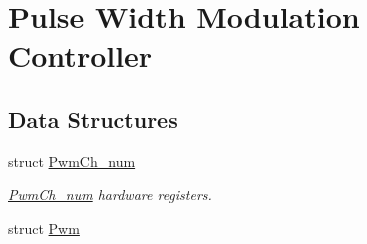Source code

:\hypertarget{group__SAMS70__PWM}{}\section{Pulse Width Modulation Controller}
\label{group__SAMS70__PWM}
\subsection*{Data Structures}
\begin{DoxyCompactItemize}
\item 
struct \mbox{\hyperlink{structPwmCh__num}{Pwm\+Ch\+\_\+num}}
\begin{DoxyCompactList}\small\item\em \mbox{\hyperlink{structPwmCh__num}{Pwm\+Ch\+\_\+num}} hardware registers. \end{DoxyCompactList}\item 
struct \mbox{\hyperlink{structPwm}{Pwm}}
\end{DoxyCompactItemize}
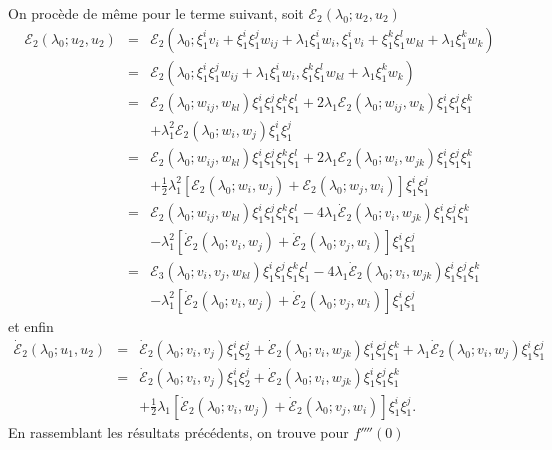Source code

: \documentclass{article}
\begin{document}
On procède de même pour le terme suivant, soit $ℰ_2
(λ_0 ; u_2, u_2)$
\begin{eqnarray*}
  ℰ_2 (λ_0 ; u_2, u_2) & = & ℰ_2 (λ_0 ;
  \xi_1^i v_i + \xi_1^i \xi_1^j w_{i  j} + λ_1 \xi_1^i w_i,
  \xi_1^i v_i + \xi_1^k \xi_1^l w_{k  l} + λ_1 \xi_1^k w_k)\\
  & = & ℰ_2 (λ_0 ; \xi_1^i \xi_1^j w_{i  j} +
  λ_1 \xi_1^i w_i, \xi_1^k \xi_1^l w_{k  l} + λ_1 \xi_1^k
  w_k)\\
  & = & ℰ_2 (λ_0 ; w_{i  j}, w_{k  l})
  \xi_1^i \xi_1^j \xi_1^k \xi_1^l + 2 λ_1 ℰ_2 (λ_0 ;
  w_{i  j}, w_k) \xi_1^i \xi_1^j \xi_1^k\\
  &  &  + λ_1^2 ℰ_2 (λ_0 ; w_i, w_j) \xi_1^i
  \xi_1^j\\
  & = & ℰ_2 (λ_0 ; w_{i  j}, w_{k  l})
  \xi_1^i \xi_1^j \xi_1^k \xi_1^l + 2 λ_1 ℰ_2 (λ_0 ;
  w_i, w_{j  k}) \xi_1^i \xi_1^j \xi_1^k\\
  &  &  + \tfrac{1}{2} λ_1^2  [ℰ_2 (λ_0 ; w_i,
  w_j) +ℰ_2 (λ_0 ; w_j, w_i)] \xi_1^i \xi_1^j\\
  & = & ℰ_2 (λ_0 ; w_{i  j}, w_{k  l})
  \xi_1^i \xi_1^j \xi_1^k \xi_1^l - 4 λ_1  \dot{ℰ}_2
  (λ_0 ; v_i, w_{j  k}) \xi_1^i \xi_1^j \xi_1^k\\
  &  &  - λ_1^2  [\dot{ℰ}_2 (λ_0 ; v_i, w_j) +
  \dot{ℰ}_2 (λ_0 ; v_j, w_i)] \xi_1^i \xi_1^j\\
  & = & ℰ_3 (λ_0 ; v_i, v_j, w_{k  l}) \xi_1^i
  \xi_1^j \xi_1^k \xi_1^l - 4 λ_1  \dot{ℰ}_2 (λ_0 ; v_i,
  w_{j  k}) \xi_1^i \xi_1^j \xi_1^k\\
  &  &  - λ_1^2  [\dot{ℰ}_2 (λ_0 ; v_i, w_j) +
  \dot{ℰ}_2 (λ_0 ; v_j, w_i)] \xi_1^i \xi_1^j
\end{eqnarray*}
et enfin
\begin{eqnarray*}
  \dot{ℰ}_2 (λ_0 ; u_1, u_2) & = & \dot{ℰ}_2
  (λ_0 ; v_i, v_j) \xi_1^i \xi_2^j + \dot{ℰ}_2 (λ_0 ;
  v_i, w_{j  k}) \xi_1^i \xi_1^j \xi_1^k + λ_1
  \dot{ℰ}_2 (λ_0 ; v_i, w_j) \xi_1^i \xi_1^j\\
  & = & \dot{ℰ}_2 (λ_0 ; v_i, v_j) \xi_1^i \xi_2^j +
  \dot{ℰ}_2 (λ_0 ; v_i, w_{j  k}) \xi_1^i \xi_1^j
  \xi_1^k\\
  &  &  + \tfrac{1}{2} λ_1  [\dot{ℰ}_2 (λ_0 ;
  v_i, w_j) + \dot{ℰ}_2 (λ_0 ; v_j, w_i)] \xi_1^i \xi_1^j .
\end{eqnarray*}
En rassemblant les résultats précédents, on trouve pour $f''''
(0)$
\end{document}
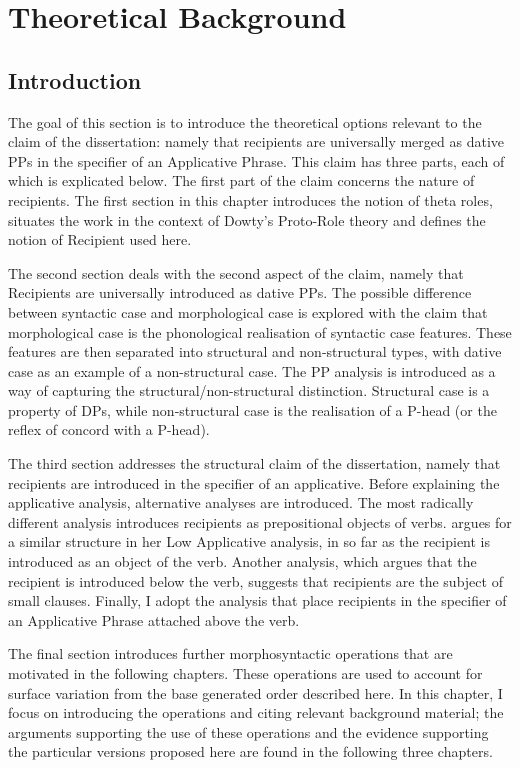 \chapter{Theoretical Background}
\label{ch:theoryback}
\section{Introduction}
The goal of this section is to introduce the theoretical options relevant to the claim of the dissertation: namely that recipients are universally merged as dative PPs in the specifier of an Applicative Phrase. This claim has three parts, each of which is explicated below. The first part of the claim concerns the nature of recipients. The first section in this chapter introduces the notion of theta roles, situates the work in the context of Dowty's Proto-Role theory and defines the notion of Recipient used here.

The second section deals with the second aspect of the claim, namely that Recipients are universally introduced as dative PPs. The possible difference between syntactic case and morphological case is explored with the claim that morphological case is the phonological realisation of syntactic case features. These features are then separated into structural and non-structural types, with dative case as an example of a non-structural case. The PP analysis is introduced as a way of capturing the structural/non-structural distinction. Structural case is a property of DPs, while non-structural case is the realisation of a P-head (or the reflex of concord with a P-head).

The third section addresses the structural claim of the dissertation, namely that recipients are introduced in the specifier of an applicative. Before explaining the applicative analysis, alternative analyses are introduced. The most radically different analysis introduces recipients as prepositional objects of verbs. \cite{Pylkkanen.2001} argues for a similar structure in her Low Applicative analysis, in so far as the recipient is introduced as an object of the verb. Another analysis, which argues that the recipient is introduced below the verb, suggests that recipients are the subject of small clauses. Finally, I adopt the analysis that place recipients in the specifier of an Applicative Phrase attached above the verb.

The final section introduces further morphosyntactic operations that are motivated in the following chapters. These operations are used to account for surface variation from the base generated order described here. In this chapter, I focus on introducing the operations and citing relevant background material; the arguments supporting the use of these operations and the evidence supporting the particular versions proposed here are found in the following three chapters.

= = =

### WHAT IS EXPECTED
Write the records out again exactly; none of the pictures belong in the copy.

### RESULT
Source code

:\hypertarget{group__SAMS70__PWM}{}\section{Pulse Width Modulation Controller}
\label{group__SAMS70__PWM}
\subsection*{Data Structures}
\begin{DoxyCompactItemize}
\item 
struct \mbox{\hyperlink{structPwmCh__num}{Pwm\+Ch\+\_\+num}}
\begin{DoxyCompactList}\small\item\em \mbox{\hyperlink{structPwmCh__num}{Pwm\+Ch\+\_\+num}} hardware registers. \end{DoxyCompactList}\item 
struct \mbox{\hyperlink{structPwm}{Pwm}}
\end{DoxyCompactItemize}
Source code

: \documentclass{article}
\begin{document}
On procède de même pour le terme suivant, soit $ℰ_2
(λ_0 ; u_2, u_2)$
\begin{eqnarray*}
  ℰ_2 (λ_0 ; u_2, u_2) & = & ℰ_2 (λ_0 ;
  \xi_1^i v_i + \xi_1^i \xi_1^j w_{i  j} + λ_1 \xi_1^i w_i,
  \xi_1^i v_i + \xi_1^k \xi_1^l w_{k  l} + λ_1 \xi_1^k w_k)\\
  & = & ℰ_2 (λ_0 ; \xi_1^i \xi_1^j w_{i  j} +
  λ_1 \xi_1^i w_i, \xi_1^k \xi_1^l w_{k  l} + λ_1 \xi_1^k
  w_k)\\
  & = & ℰ_2 (λ_0 ; w_{i  j}, w_{k  l})
  \xi_1^i \xi_1^j \xi_1^k \xi_1^l + 2 λ_1 ℰ_2 (λ_0 ;
  w_{i  j}, w_k) \xi_1^i \xi_1^j \xi_1^k\\
  &  &  + λ_1^2 ℰ_2 (λ_0 ; w_i, w_j) \xi_1^i
  \xi_1^j\\
  & = & ℰ_2 (λ_0 ; w_{i  j}, w_{k  l})
  \xi_1^i \xi_1^j \xi_1^k \xi_1^l + 2 λ_1 ℰ_2 (λ_0 ;
  w_i, w_{j  k}) \xi_1^i \xi_1^j \xi_1^k\\
  &  &  + \tfrac{1}{2} λ_1^2  [ℰ_2 (λ_0 ; w_i,
  w_j) +ℰ_2 (λ_0 ; w_j, w_i)] \xi_1^i \xi_1^j\\
  & = & ℰ_2 (λ_0 ; w_{i  j}, w_{k  l})
  \xi_1^i \xi_1^j \xi_1^k \xi_1^l - 4 λ_1  \dot{ℰ}_2
  (λ_0 ; v_i, w_{j  k}) \xi_1^i \xi_1^j \xi_1^k\\
  &  &  - λ_1^2  [\dot{ℰ}_2 (λ_0 ; v_i, w_j) +
  \dot{ℰ}_2 (λ_0 ; v_j, w_i)] \xi_1^i \xi_1^j\\
  & = & ℰ_3 (λ_0 ; v_i, v_j, w_{k  l}) \xi_1^i
  \xi_1^j \xi_1^k \xi_1^l - 4 λ_1  \dot{ℰ}_2 (λ_0 ; v_i,
  w_{j  k}) \xi_1^i \xi_1^j \xi_1^k\\
  &  &  - λ_1^2  [\dot{ℰ}_2 (λ_0 ; v_i, w_j) +
  \dot{ℰ}_2 (λ_0 ; v_j, w_i)] \xi_1^i \xi_1^j
\end{eqnarray*}
et enfin
\begin{eqnarray*}
  \dot{ℰ}_2 (λ_0 ; u_1, u_2) & = & \dot{ℰ}_2
  (λ_0 ; v_i, v_j) \xi_1^i \xi_2^j + \dot{ℰ}_2 (λ_0 ;
  v_i, w_{j  k}) \xi_1^i \xi_1^j \xi_1^k + λ_1
  \dot{ℰ}_2 (λ_0 ; v_i, w_j) \xi_1^i \xi_1^j\\
  & = & \dot{ℰ}_2 (λ_0 ; v_i, v_j) \xi_1^i \xi_2^j +
  \dot{ℰ}_2 (λ_0 ; v_i, w_{j  k}) \xi_1^i \xi_1^j
  \xi_1^k\\
  &  &  + \tfrac{1}{2} λ_1  [\dot{ℰ}_2 (λ_0 ;
  v_i, w_j) + \dot{ℰ}_2 (λ_0 ; v_j, w_i)] \xi_1^i \xi_1^j .
\end{eqnarray*}
En rassemblant les résultats précédents, on trouve pour $f''''
(0)$
\end{document}
 \chapter{Theoretical Background}
\label{ch:theoryback}
\section{Introduction}
The goal of this section is to introduce the theoretical options relevant to the claim of the dissertation: namely that recipients are universally merged as dative PPs in the specifier of an Applicative Phrase. This claim has three parts, each of which is explicated below. The first part of the claim concerns the nature of recipients. The first section in this chapter introduces the notion of theta roles, situates the work in the context of Dowty's Proto-Role theory and defines the notion of Recipient used here.

The second section deals with the second aspect of the claim, namely that Recipients are universally introduced as dative PPs. The possible difference between syntactic case and morphological case is explored with the claim that morphological case is the phonological realisation of syntactic case features. These features are then separated into structural and non-structural types, with dative case as an example of a non-structural case. The PP analysis is introduced as a way of capturing the structural/non-structural distinction. Structural case is a property of DPs, while non-structural case is the realisation of a P-head (or the reflex of concord with a P-head).

The third section addresses the structural claim of the dissertation, namely that recipients are introduced in the specifier of an applicative. Before explaining the applicative analysis, alternative analyses are introduced. The most radically different analysis introduces recipients as prepositional objects of verbs. \cite{Pylkkanen.2001} argues for a similar structure in her Low Applicative analysis, in so far as the recipient is introduced as an object of the verb. Another analysis, which argues that the recipient is introduced below the verb, suggests that recipients are the subject of small clauses. Finally, I adopt the analysis that place recipients in the specifier of an Applicative Phrase attached above the verb.

The final section introduces further morphosyntactic operations that are motivated in the following chapters. These operations are used to account for surface variation from the base generated order described here. In this chapter, I focus on introducing the operations and citing relevant background material; the arguments supporting the use of these operations and the evidence supporting the particular versions proposed here are found in the following three chapters.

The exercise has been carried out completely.